Each line from the one containing "long trait et" onward, through the end of the entries, is to be transcribed exactly; nothing else is to be included.

• RECORD EXTRACTS:
━━━━━━━━

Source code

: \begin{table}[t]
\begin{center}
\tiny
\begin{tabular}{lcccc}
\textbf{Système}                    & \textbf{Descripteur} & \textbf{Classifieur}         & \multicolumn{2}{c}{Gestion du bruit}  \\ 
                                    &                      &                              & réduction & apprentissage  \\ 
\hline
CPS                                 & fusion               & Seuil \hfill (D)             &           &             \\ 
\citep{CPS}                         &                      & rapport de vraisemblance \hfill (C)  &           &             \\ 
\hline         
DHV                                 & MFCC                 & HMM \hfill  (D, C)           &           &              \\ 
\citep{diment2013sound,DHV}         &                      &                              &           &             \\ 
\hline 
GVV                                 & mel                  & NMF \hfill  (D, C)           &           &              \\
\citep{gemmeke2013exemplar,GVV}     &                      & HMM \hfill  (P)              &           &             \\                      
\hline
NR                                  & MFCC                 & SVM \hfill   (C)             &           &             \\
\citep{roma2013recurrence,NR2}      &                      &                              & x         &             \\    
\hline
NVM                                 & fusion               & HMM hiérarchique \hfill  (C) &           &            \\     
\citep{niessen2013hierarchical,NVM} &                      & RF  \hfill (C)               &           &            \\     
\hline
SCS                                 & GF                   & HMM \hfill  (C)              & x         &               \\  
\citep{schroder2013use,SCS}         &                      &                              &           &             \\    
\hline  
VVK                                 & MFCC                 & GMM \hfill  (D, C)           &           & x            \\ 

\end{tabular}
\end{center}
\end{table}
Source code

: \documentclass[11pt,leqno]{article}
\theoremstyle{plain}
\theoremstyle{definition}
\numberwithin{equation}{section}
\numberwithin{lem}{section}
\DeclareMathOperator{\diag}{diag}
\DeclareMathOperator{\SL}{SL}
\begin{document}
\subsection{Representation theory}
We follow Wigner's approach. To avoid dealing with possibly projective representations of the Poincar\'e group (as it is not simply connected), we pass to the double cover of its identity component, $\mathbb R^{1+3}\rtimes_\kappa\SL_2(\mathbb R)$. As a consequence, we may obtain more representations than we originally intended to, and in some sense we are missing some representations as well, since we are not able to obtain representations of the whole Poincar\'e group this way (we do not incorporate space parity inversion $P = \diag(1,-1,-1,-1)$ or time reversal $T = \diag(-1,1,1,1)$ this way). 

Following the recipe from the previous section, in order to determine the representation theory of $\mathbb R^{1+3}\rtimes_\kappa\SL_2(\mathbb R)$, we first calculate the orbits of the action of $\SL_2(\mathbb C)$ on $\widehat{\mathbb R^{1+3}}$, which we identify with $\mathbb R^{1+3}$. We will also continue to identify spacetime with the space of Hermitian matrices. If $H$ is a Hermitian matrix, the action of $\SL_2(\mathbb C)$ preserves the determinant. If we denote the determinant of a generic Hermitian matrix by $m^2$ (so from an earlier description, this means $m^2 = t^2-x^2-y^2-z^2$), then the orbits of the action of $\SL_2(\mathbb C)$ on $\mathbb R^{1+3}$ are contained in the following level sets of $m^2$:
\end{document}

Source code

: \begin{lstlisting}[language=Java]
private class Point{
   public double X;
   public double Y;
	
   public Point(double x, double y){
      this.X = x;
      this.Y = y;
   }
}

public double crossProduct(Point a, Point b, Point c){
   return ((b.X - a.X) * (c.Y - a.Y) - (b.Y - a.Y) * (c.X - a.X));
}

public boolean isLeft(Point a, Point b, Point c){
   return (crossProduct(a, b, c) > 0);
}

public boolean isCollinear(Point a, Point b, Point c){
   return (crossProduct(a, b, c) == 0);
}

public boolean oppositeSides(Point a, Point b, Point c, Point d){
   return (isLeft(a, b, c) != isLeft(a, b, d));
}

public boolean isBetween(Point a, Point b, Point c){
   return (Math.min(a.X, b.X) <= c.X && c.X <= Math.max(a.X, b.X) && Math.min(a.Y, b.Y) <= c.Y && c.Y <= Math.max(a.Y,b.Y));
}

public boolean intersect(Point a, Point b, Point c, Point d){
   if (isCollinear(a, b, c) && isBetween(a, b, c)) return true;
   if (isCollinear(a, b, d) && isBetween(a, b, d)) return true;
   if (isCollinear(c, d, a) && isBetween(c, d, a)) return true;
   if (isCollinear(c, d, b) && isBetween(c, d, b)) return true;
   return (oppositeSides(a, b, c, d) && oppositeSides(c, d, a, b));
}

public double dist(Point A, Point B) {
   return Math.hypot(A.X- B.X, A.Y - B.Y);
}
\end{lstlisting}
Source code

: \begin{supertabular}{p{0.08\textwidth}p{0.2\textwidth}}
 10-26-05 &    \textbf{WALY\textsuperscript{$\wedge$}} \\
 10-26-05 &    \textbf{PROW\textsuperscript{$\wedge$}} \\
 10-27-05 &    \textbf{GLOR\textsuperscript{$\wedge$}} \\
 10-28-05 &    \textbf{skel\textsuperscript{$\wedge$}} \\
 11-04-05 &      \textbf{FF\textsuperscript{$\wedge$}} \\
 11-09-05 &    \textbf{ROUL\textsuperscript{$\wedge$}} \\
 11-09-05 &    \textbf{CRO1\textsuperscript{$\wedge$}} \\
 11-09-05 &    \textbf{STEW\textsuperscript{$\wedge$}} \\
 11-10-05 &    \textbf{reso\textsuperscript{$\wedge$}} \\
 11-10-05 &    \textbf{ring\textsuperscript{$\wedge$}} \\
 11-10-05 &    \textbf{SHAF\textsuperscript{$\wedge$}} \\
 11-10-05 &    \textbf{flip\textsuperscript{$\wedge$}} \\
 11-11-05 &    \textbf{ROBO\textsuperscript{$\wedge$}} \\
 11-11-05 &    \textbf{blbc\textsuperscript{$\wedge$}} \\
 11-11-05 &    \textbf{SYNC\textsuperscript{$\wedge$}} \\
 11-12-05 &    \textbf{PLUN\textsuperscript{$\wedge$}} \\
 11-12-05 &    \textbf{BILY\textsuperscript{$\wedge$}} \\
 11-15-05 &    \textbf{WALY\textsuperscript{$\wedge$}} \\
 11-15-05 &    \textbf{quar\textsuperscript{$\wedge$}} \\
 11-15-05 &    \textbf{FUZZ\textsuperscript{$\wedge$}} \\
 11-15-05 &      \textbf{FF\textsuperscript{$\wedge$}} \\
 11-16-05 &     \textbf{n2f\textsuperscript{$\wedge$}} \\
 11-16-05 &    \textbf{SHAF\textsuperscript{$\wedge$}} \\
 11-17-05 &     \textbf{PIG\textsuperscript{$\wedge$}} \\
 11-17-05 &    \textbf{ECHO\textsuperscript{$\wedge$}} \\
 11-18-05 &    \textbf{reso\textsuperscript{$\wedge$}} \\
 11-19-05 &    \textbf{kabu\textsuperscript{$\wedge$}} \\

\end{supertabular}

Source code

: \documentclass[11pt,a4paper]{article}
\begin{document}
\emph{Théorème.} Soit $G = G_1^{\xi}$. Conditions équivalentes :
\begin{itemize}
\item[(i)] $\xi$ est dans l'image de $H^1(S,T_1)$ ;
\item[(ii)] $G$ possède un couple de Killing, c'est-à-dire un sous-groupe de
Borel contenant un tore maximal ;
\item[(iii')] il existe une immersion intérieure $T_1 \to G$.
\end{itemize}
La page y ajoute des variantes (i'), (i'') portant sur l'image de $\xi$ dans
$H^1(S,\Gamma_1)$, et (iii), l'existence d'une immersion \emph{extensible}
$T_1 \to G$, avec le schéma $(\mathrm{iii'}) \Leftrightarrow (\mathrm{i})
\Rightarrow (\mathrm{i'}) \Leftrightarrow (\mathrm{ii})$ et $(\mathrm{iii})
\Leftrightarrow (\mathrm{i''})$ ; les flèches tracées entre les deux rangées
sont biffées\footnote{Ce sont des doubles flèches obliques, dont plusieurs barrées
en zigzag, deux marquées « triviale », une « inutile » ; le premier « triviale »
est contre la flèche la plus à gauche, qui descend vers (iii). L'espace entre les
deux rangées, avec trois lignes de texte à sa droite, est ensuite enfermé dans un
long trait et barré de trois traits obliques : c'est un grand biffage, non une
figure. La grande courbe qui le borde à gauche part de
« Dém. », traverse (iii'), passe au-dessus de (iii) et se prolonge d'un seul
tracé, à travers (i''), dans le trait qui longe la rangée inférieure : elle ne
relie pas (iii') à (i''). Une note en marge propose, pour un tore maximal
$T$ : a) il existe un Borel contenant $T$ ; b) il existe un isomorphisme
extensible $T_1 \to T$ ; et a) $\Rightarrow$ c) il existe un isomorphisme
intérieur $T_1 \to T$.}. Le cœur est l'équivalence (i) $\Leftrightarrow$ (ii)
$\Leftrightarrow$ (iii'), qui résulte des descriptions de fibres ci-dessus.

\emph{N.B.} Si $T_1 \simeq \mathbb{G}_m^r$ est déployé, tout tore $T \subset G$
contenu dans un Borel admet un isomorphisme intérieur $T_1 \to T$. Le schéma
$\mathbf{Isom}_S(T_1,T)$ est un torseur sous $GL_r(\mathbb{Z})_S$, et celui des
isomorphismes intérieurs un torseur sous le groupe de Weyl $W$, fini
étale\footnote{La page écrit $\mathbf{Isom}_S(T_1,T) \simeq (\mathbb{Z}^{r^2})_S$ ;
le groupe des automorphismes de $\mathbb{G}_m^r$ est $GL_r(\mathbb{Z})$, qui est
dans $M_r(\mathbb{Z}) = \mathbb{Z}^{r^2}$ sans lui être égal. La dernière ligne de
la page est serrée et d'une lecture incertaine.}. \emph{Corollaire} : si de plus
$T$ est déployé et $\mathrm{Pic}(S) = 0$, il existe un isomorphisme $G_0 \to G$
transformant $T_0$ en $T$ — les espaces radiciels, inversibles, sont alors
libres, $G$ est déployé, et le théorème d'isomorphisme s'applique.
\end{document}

━━━━━━━━

• SOLUTION:
long trait et barré de trois traits obliques : c'est un grand biffage, non une
figure. La grande courbe qui le borde à gauche part de
« Dém. », traverse (iii'), passe au-dessus de (iii) et se prolonge d'un seul
tracé, à travers (i''), dans le trait qui longe la rangée inférieure : elle ne
relie pas (iii') à (i''). Une note en marge propose, pour un tore maximal
$T$ : a) il existe un Borel contenant $T$ ; b) il existe un isomorphisme
extensible $T_1 \to T$ ; et a) $\Rightarrow$ c) il existe un isomorphisme
intérieur $T_1 \to T$.}. Le cœur est l'équivalence (i) $\Leftrightarrow$ (ii)
$\Leftrightarrow$ (iii'), qui résulte des descriptions de fibres ci-dessus.

\emph{N.B.} Si $T_1 \simeq \mathbb{G}_m^r$ est déployé, tout tore $T \subset G$
contenu dans un Borel admet un isomorphisme intérieur $T_1 \to T$. Le schéma
$\mathbf{Isom}_S(T_1,T)$ est un torseur sous $GL_r(\mathbb{Z})_S$, et celui des
isomorphismes intérieurs un torseur sous le groupe de Weyl $W$, fini
étale\footnote{La page écrit $\mathbf{Isom}_S(T_1,T) \simeq (\mathbb{Z}^{r^2})_S$ ;
le groupe des automorphismes de $\mathbb{G}_m^r$ est $GL_r(\mathbb{Z})$, qui est
dans $M_r(\mathbb{Z}) = \mathbb{Z}^{r^2}$ sans lui être égal. La dernière ligne de
la page est serrée et d'une lecture incertaine.}. \emph{Corollaire} : si de plus
$T$ est déployé et $\mathrm{Pic}(S) = 0$, il existe un isomorphisme $G_0 \to G$
transformant $T_0$ en $T$ — les espaces radiciels, inversibles, sont alors
libres, $G$ est déployé, et le théorème d'isomorphisme s'applique.
\end{document}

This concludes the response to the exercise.